WHAT IS BEING ASKED:
Provide a verbatim copy of the data below.

[Data excerpts]

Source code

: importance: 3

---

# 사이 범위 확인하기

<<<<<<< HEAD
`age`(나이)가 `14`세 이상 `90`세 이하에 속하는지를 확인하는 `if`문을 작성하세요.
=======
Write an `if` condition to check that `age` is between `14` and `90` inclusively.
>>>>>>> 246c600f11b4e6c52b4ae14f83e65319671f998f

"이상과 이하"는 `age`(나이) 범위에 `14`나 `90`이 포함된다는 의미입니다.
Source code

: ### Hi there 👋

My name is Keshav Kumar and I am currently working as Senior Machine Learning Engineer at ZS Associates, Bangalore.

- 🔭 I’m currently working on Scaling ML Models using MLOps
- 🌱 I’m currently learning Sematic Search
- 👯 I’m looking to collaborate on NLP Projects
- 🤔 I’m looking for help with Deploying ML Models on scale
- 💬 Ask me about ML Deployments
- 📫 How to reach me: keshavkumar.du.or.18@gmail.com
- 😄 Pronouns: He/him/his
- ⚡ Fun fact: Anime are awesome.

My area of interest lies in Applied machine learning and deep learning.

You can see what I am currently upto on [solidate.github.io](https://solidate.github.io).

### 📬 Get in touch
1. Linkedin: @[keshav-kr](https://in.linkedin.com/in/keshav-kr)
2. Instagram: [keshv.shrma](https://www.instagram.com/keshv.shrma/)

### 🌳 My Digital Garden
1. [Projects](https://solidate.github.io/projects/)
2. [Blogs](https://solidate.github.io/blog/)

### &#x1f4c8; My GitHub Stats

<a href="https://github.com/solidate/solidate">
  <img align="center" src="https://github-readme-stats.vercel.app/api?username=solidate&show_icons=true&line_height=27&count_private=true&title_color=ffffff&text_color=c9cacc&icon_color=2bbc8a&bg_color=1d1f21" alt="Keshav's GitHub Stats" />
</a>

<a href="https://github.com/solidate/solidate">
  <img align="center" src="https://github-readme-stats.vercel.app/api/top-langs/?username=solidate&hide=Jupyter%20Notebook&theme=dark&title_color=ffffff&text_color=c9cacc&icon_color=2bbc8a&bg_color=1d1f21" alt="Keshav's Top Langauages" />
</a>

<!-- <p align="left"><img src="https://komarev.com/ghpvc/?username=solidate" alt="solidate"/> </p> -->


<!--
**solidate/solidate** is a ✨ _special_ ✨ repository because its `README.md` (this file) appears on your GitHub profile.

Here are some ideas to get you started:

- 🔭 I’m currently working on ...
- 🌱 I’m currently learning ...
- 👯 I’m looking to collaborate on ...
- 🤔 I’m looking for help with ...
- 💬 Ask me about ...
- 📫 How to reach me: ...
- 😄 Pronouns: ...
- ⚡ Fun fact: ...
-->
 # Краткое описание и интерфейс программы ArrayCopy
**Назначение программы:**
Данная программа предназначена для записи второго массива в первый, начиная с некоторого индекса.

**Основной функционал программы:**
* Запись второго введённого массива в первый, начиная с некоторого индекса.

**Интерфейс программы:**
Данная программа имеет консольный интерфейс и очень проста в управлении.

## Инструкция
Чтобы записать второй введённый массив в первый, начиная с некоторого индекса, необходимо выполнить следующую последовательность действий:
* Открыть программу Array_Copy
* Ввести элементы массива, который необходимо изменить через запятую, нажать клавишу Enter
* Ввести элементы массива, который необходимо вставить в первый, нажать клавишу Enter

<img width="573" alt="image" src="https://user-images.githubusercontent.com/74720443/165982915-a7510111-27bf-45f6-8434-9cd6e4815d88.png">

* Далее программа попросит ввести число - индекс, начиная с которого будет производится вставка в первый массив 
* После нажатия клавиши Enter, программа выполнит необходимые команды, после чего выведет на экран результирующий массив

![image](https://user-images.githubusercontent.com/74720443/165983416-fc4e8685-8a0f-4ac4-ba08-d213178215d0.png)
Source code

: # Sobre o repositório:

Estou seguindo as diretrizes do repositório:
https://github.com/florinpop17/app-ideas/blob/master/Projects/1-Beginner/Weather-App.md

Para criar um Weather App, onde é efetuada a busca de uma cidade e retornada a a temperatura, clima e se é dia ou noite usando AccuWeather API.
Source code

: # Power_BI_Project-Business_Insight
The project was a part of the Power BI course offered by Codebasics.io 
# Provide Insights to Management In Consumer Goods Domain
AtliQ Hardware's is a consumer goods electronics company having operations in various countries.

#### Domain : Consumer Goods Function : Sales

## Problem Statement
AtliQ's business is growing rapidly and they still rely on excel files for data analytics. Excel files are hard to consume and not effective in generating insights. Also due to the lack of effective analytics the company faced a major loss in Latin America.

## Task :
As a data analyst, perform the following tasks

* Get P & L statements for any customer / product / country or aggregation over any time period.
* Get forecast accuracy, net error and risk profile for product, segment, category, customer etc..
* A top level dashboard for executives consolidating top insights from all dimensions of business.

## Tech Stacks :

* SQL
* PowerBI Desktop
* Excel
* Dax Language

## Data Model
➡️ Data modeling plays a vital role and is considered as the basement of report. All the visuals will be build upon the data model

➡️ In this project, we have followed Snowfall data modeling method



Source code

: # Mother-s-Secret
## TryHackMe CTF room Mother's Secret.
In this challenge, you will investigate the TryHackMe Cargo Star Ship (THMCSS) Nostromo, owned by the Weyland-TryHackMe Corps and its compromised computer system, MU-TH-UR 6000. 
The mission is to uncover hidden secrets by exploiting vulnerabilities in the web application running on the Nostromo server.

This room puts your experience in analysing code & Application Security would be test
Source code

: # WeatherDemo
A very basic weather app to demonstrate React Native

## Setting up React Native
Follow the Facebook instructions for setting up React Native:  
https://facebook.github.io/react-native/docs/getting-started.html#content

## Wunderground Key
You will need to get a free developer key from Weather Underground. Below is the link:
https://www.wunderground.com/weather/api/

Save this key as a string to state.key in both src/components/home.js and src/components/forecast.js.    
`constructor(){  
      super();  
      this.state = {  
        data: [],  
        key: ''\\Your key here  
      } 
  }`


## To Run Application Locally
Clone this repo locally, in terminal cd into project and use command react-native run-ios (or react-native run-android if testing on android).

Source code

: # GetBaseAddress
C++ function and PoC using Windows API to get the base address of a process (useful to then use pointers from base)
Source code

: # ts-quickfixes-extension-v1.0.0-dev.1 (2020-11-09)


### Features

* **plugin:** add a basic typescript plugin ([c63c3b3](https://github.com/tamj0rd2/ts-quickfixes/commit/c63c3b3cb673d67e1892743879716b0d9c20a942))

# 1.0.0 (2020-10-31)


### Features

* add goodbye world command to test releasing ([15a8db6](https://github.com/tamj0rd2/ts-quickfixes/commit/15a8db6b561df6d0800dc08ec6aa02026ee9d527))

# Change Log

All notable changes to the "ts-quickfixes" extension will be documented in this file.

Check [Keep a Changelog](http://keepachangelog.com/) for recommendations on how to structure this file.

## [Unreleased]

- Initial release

EXERCISE SOLUTION:
Source code

: importance: 3

---

# 사이 범위 확인하기

<<<<<<< HEAD
`age`(나이)가 `14`세 이상 `90`세 이하에 속하는지를 확인하는 `if`문을 작성하세요.
=======
Write an `if` condition to check that `age` is between `14` and `90` inclusively.
>>>>>>> 246c600f11b4e6c52b4ae14f83e65319671f998f

"이상과 이하"는 `age`(나이) 범위에 `14`나 `90`이 포함된다는 의미입니다.
Source code

: ### Hi there 👋

My name is Keshav Kumar and I am currently working as Senior Machine Learning Engineer at ZS Associates, Bangalore.

- 🔭 I’m currently working on Scaling ML Models using MLOps
- 🌱 I’m currently learning Sematic Search
- 👯 I’m looking to collaborate on NLP Projects
- 🤔 I’m looking for help with Deploying ML Models on scale
- 💬 Ask me about ML Deployments
- 📫 How to reach me: keshavkumar.du.or.18@gmail.com
- 😄 Pronouns: He/him/his
- ⚡ Fun fact: Anime are awesome.

My area of interest lies in Applied machine learning and deep learning.

You can see what I am currently upto on [solidate.github.io](https://solidate.github.io).

### 📬 Get in touch
1. Linkedin: @[keshav-kr](https://in.linkedin.com/in/keshav-kr)
2. Instagram: [keshv.shrma](https://www.instagram.com/keshv.shrma/)

### 🌳 My Digital Garden
1. [Projects](https://solidate.github.io/projects/)
2. [Blogs](https://solidate.github.io/blog/)

### &#x1f4c8; My GitHub Stats

<a href="https://github.com/solidate/solidate">
  <img align="center" src="https://github-readme-stats.vercel.app/api?username=solidate&show_icons=true&line_height=27&count_private=true&title_color=ffffff&text_color=c9cacc&icon_color=2bbc8a&bg_color=1d1f21" alt="Keshav's GitHub Stats" />
</a>

<a href="https://github.com/solidate/solidate">
  <img align="center" src="https://github-readme-stats.vercel.app/api/top-langs/?username=solidate&hide=Jupyter%20Notebook&theme=dark&title_color=ffffff&text_color=c9cacc&icon_color=2bbc8a&bg_color=1d1f21" alt="Keshav's Top Langauages" />
</a>

<!-- <p align="left"><img src="https://komarev.com/ghpvc/?username=solidate" alt="solidate"/> </p> -->


<!--
**solidate/solidate** is a ✨ _special_ ✨ repository because its `README.md` (this file) appears on your GitHub profile.

Here are some ideas to get you started:

- 🔭 I’m currently working on ...
- 🌱 I’m currently learning ...
- 👯 I’m looking to collaborate on ...
- 🤔 I’m looking for help with ...
- 💬 Ask me about ...
- 📫 How to reach me: ...
- 😄 Pronouns: ...
- ⚡ Fun fact: ...
-->
 # Краткое описание и интерфейс программы ArrayCopy
**Назначение программы:**
Данная программа предназначена для записи второго массива в первый, начиная с некоторого индекса.

**Основной функционал программы:**
* Запись второго введённого массива в первый, начиная с некоторого индекса.

**Интерфейс программы:**
Данная программа имеет консольный интерфейс и очень проста в управлении.

## Инструкция
Чтобы записать второй введённый массив в первый, начиная с некоторого индекса, необходимо выполнить следующую последовательность действий:
* Открыть программу Array_Copy
* Ввести элементы массива, который необходимо изменить через запятую, нажать клавишу Enter
* Ввести элементы массива, который необходимо вставить в первый, нажать клавишу Enter

<img width="573" alt="image" src="https://user-images.githubusercontent.com/74720443/165982915-a7510111-27bf-45f6-8434-9cd6e4815d88.png">

* Далее программа попросит ввести число - индекс, начиная с которого будет производится вставка в первый массив 
* После нажатия клавиши Enter, программа выполнит необходимые команды, после чего выведет на экран результирующий массив

![image](https://user-images.githubusercontent.com/74720443/165983416-fc4e8685-8a0f-4ac4-ba08-d213178215d0.png)
Source code

: # Sobre o repositório:

Estou seguindo as diretrizes do repositório:
https://github.com/florinpop17/app-ideas/blob/master/Projects/1-Beginner/Weather-App.md

Para criar um Weather App, onde é efetuada a busca de uma cidade e retornada a a temperatura, clima e se é dia ou noite usando AccuWeather API.
Source code

: # Power_BI_Project-Business_Insight
The project was a part of the Power BI course offered by Codebasics.io 
# Provide Insights to Management In Consumer Goods Domain
AtliQ Hardware's is a consumer goods electronics company having operations in various countries.

#### Domain : Consumer Goods Function : Sales

## Problem Statement
AtliQ's business is growing rapidly and they still rely on excel files for data analytics. Excel files are hard to consume and not effective in generating insights. Also due to the lack of effective analytics the company faced a major loss in Latin America.

## Task :
As a data analyst, perform the following tasks

* Get P & L statements for any customer / product / country or aggregation over any time period.
* Get forecast accuracy, net error and risk profile for product, segment, category, customer etc..
* A top level dashboard for executives consolidating top insights from all dimensions of business.

## Tech Stacks :

* SQL
* PowerBI Desktop
* Excel
* Dax Language

## Data Model
➡️ Data modeling plays a vital role and is considered as the basement of report. All the visuals will be build upon the data model

➡️ In this project, we have followed Snowfall data modeling method



Source code

: # Mother-s-Secret
## TryHackMe CTF room Mother's Secret.
In this challenge, you will investigate the TryHackMe Cargo Star Ship (THMCSS) Nostromo, owned by the Weyland-TryHackMe Corps and its compromised computer system, MU-TH-UR 6000. 
The mission is to uncover hidden secrets by exploiting vulnerabilities in the web application running on the Nostromo server.

This room puts your experience in analysing code & Application Security would be test
Source code

: # WeatherDemo
A very basic weather app to demonstrate React Native

## Setting up React Native
Follow the Facebook instructions for setting up React Native:  
https://facebook.github.io/react-native/docs/getting-started.html#content

## Wunderground Key
You will need to get a free developer key from Weather Underground. Below is the link:
https://www.wunderground.com/weather/api/

Save this key as a string to state.key in both src/components/home.js and src/components/forecast.js.    
`constructor(){  
      super();  
      this.state = {  
        data: [],  
        key: ''\\Your key here  
      } 
  }`


## To Run Application Locally
Clone this repo locally, in terminal cd into project and use command react-native run-ios (or react-native run-android if testing on android).

Source code

: # GetBaseAddress
C++ function and PoC using Windows API to get the base address of a process (useful to then use pointers from base)
Source code

: # ts-quickfixes-extension-v1.0.0-dev.1 (2020-11-09)


### Features

* **plugin:** add a basic typescript plugin ([c63c3b3](https://github.com/tamj0rd2/ts-quickfixes/commit/c63c3b3cb673d67e1892743879716b0d9c20a942))

# 1.0.0 (2020-10-31)


### Features

* add goodbye world command to test releasing ([15a8db6](https://github.com/tamj0rd2/ts-quickfixes/commit/15a8db6b561df6d0800dc08ec6aa02026ee9d527))

# Change Log

All notable changes to the "ts-quickfixes" extension will be documented in this file.

Check [Keep a Changelog](http://keepachangelog.com/) for recommendations on how to structure this file.

## [Unreleased]

- Initial release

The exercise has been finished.